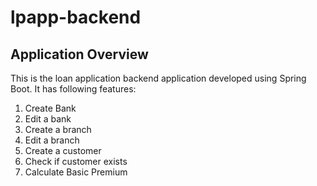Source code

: # lpapp-backend

## Application Overview

This is the loan application backend application developed using Spring Boot. It has following features:

1. Create Bank
2. Edit a bank
3. Create a branch
4. Edit a branch
5. Create a customer
6. Check if customer exists
7. Calculate Basic Premium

==================================================

▶ **About this exercise**
Work out how many lines in the entries above include the word "customer". Respond with only the number.

▶ **Worked solution**
2